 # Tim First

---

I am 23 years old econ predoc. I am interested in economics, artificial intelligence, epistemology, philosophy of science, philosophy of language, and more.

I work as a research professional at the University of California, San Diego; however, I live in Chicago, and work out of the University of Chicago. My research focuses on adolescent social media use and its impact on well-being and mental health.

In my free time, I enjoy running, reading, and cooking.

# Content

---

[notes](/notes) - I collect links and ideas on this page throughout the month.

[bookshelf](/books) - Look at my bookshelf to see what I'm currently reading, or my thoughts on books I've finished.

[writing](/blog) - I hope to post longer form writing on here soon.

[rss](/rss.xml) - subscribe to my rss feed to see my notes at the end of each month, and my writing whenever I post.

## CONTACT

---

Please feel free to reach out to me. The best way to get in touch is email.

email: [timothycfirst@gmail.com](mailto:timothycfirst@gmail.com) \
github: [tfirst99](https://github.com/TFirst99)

* **What to work on**:
Of the lines above, show those in which "free" appears.

* **Task solution**:
In my free time, I enjoy running, reading, and cooking.
Please feel free to reach out to me. The best way to get in touch is email.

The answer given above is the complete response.